AIM OF THE TASK >>
Wherever a line in the data holds the word "Vina", pull that line out.

DATA RECORDS >>
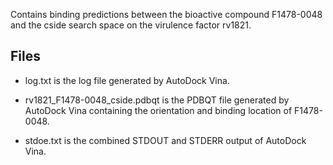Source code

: Contains binding predictions between the bioactive compound F1478-0048 and the cside search space on the virulence factor rv1821.

## Files

- log.txt is the log file generated by AutoDock Vina.

- rv1821_F1478-0048_cside.pdbqt is the PDBQT file generated by AutoDock Vina containing the orientation and binding location of F1478-0048.

- stdoe.txt is the combined STDOUT and STDERR output of AutoDock Vina.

TASK OUTPUT >>
- log.txt is the log file generated by AutoDock Vina.
- rv1821_F1478-0048_cside.pdbqt is the PDBQT file generated by AutoDock Vina containing the orientation and binding location of F1478-0048.
- stdoe.txt is the combined STDOUT and STDERR output of AutoDock Vina.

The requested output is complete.